Brief:
Each entry must be copied exactly, without omission.

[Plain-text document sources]
◇ ◇ ◇ ◇ ◇

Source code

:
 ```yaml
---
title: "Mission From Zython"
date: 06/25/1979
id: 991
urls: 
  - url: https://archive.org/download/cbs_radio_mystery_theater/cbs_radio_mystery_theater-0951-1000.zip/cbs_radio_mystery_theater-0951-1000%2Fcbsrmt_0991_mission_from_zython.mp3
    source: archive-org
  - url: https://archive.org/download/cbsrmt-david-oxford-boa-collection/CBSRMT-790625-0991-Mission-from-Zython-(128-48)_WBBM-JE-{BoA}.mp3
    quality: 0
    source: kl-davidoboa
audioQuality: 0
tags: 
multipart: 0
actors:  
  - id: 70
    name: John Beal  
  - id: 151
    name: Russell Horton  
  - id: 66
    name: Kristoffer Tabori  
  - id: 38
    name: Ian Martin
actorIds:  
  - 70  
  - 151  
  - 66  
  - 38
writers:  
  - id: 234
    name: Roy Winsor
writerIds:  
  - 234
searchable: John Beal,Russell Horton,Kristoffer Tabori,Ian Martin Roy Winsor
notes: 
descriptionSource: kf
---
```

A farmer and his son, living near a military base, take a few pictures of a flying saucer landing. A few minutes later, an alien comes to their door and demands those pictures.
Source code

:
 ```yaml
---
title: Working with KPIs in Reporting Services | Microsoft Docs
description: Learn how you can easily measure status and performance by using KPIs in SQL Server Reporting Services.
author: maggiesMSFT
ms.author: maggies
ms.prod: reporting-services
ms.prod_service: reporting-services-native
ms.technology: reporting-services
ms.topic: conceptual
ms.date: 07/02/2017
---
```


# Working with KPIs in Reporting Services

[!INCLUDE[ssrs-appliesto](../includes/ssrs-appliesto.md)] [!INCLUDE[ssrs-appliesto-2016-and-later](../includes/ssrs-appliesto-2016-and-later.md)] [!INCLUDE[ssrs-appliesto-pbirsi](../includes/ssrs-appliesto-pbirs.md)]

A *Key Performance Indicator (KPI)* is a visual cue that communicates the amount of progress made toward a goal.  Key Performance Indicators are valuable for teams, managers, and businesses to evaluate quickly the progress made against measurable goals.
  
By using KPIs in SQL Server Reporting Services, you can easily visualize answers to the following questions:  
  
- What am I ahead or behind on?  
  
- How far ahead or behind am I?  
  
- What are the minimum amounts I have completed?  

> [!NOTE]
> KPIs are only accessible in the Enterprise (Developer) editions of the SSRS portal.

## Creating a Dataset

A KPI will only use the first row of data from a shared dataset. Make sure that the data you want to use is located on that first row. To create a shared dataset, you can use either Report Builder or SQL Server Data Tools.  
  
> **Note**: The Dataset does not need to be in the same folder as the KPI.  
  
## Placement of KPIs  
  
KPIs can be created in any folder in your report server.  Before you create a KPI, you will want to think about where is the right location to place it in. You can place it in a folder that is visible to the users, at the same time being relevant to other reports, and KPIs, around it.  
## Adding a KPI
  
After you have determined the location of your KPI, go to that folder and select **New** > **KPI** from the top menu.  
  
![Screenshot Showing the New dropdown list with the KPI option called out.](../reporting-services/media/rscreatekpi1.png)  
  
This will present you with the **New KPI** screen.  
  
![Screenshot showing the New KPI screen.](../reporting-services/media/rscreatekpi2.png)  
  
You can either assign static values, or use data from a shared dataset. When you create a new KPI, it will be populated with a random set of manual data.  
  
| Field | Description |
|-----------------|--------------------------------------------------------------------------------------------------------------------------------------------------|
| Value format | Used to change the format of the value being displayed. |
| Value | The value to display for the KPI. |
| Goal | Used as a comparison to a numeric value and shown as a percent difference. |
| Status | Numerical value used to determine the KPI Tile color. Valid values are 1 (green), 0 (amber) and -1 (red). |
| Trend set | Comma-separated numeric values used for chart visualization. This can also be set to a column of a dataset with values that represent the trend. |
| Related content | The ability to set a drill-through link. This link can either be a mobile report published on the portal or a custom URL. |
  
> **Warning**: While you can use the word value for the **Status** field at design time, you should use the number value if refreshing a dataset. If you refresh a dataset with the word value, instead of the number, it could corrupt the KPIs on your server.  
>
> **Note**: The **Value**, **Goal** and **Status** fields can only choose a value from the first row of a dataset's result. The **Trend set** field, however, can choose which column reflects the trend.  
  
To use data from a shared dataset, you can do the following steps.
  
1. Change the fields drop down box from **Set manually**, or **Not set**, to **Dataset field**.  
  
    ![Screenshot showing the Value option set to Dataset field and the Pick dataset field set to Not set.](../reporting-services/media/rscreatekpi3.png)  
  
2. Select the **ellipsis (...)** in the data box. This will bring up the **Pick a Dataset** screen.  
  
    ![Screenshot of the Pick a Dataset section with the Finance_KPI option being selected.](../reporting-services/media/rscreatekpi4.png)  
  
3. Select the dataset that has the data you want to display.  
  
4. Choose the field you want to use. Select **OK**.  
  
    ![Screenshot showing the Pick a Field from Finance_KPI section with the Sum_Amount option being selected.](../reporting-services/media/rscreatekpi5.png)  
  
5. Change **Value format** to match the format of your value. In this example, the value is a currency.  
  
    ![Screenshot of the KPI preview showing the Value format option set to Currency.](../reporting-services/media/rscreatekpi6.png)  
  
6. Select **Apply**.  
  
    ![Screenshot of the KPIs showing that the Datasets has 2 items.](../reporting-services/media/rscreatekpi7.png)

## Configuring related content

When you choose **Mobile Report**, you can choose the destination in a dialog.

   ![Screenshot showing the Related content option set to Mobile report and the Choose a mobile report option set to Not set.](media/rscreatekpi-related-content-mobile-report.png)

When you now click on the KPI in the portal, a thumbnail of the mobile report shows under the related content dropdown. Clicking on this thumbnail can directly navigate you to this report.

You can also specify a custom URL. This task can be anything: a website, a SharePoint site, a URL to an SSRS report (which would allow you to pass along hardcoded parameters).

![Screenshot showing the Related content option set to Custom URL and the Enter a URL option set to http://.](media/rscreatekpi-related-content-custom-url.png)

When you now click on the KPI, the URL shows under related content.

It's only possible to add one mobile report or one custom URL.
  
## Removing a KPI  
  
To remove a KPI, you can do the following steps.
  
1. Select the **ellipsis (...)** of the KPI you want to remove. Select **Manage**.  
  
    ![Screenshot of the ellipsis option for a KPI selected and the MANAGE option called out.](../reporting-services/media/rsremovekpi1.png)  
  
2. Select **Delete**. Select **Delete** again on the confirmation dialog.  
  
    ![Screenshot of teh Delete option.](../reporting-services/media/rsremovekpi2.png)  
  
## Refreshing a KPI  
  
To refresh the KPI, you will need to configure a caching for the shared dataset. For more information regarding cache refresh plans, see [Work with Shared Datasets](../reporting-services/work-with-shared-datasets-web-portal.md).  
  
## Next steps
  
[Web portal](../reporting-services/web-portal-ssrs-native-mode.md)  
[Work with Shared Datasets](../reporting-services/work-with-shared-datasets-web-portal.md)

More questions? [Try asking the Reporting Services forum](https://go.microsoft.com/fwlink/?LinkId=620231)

◇ ◇ ◇ ◇ ◇

Response area:
Source code

:
 ```yaml
---
title: "Mission From Zython"
date: 06/25/1979
id: 991
urls: 
  - url: https://archive.org/download/cbs_radio_mystery_theater/cbs_radio_mystery_theater-0951-1000.zip/cbs_radio_mystery_theater-0951-1000%2Fcbsrmt_0991_mission_from_zython.mp3
    source: archive-org
  - url: https://archive.org/download/cbsrmt-david-oxford-boa-collection/CBSRMT-790625-0991-Mission-from-Zython-(128-48)_WBBM-JE-{BoA}.mp3
    quality: 0
    source: kl-davidoboa
audioQuality: 0
tags: 
multipart: 0
actors:  
  - id: 70
    name: John Beal  
  - id: 151
    name: Russell Horton  
  - id: 66
    name: Kristoffer Tabori  
  - id: 38
    name: Ian Martin
actorIds:  
  - 70  
  - 151  
  - 66  
  - 38
writers:  
  - id: 234
    name: Roy Winsor
writerIds:  
  - 234
searchable: John Beal,Russell Horton,Kristoffer Tabori,Ian Martin Roy Winsor
notes: 
descriptionSource: kf
---
```

A farmer and his son, living near a military base, take a few pictures of a flying saucer landing. A few minutes later, an alien comes to their door and demands those pictures.
Source code

:
 ```yaml
---
title: Working with KPIs in Reporting Services | Microsoft Docs
description: Learn how you can easily measure status and performance by using KPIs in SQL Server Reporting Services.
author: maggiesMSFT
ms.author: maggies
ms.prod: reporting-services
ms.prod_service: reporting-services-native
ms.technology: reporting-services
ms.topic: conceptual
ms.date: 07/02/2017
---
```


# Working with KPIs in Reporting Services

[!INCLUDE[ssrs-appliesto](../includes/ssrs-appliesto.md)] [!INCLUDE[ssrs-appliesto-2016-and-later](../includes/ssrs-appliesto-2016-and-later.md)] [!INCLUDE[ssrs-appliesto-pbirsi](../includes/ssrs-appliesto-pbirs.md)]

A *Key Performance Indicator (KPI)* is a visual cue that communicates the amount of progress made toward a goal.  Key Performance Indicators are valuable for teams, managers, and businesses to evaluate quickly the progress made against measurable goals.
  
By using KPIs in SQL Server Reporting Services, you can easily visualize answers to the following questions:  
  
- What am I ahead or behind on?  
  
- How far ahead or behind am I?  
  
- What are the minimum amounts I have completed?  

> [!NOTE]
> KPIs are only accessible in the Enterprise (Developer) editions of the SSRS portal.

## Creating a Dataset

A KPI will only use the first row of data from a shared dataset. Make sure that the data you want to use is located on that first row. To create a shared dataset, you can use either Report Builder or SQL Server Data Tools.  
  
> **Note**: The Dataset does not need to be in the same folder as the KPI.  
  
## Placement of KPIs  
  
KPIs can be created in any folder in your report server.  Before you create a KPI, you will want to think about where is the right location to place it in. You can place it in a folder that is visible to the users, at the same time being relevant to other reports, and KPIs, around it.  
## Adding a KPI
  
After you have determined the location of your KPI, go to that folder and select **New** > **KPI** from the top menu.  
  
![Screenshot Showing the New dropdown list with the KPI option called out.](../reporting-services/media/rscreatekpi1.png)  
  
This will present you with the **New KPI** screen.  
  
![Screenshot showing the New KPI screen.](../reporting-services/media/rscreatekpi2.png)  
  
You can either assign static values, or use data from a shared dataset. When you create a new KPI, it will be populated with a random set of manual data.  
  
| Field | Description |
|-----------------|--------------------------------------------------------------------------------------------------------------------------------------------------|
| Value format | Used to change the format of the value being displayed. |
| Value | The value to display for the KPI. |
| Goal | Used as a comparison to a numeric value and shown as a percent difference. |
| Status | Numerical value used to determine the KPI Tile color. Valid values are 1 (green), 0 (amber) and -1 (red). |
| Trend set | Comma-separated numeric values used for chart visualization. This can also be set to a column of a dataset with values that represent the trend. |
| Related content | The ability to set a drill-through link. This link can either be a mobile report published on the portal or a custom URL. |
  
> **Warning**: While you can use the word value for the **Status** field at design time, you should use the number value if refreshing a dataset. If you refresh a dataset with the word value, instead of the number, it could corrupt the KPIs on your server.  
>
> **Note**: The **Value**, **Goal** and **Status** fields can only choose a value from the first row of a dataset's result. The **Trend set** field, however, can choose which column reflects the trend.  
  
To use data from a shared dataset, you can do the following steps.
  
1. Change the fields drop down box from **Set manually**, or **Not set**, to **Dataset field**.  
  
    ![Screenshot showing the Value option set to Dataset field and the Pick dataset field set to Not set.](../reporting-services/media/rscreatekpi3.png)  
  
2. Select the **ellipsis (...)** in the data box. This will bring up the **Pick a Dataset** screen.  
  
    ![Screenshot of the Pick a Dataset section with the Finance_KPI option being selected.](../reporting-services/media/rscreatekpi4.png)  
  
3. Select the dataset that has the data you want to display.  
  
4. Choose the field you want to use. Select **OK**.  
  
    ![Screenshot showing the Pick a Field from Finance_KPI section with the Sum_Amount option being selected.](../reporting-services/media/rscreatekpi5.png)  
  
5. Change **Value format** to match the format of your value. In this example, the value is a currency.  
  
    ![Screenshot of the KPI preview showing the Value format option set to Currency.](../reporting-services/media/rscreatekpi6.png)  
  
6. Select **Apply**.  
  
    ![Screenshot of the KPIs showing that the Datasets has 2 items.](../reporting-services/media/rscreatekpi7.png)

## Configuring related content

When you choose **Mobile Report**, you can choose the destination in a dialog.

   ![Screenshot showing the Related content option set to Mobile report and the Choose a mobile report option set to Not set.](media/rscreatekpi-related-content-mobile-report.png)

When you now click on the KPI in the portal, a thumbnail of the mobile report shows under the related content dropdown. Clicking on this thumbnail can directly navigate you to this report.

You can also specify a custom URL. This task can be anything: a website, a SharePoint site, a URL to an SSRS report (which would allow you to pass along hardcoded parameters).

![Screenshot showing the Related content option set to Custom URL and the Enter a URL option set to http://.](media/rscreatekpi-related-content-custom-url.png)

When you now click on the KPI, the URL shows under related content.

It's only possible to add one mobile report or one custom URL.
  
## Removing a KPI  
  
To remove a KPI, you can do the following steps.
  
1. Select the **ellipsis (...)** of the KPI you want to remove. Select **Manage**.  
  
    ![Screenshot of the ellipsis option for a KPI selected and the MANAGE option called out.](../reporting-services/media/rsremovekpi1.png)  
  
2. Select **Delete**. Select **Delete** again on the confirmation dialog.  
  
    ![Screenshot of teh Delete option.](../reporting-services/media/rsremovekpi2.png)  
  
## Refreshing a KPI  
  
To refresh the KPI, you will need to configure a caching for the shared dataset. For more information regarding cache refresh plans, see [Work with Shared Datasets](../reporting-services/work-with-shared-datasets-web-portal.md).  
  
## Next steps
  
[Web portal](../reporting-services/web-portal-ssrs-native-mode.md)  
[Work with Shared Datasets](../reporting-services/work-with-shared-datasets-web-portal.md)

More questions? [Try asking the Reporting Services forum](https://go.microsoft.com/fwlink/?LinkId=620231)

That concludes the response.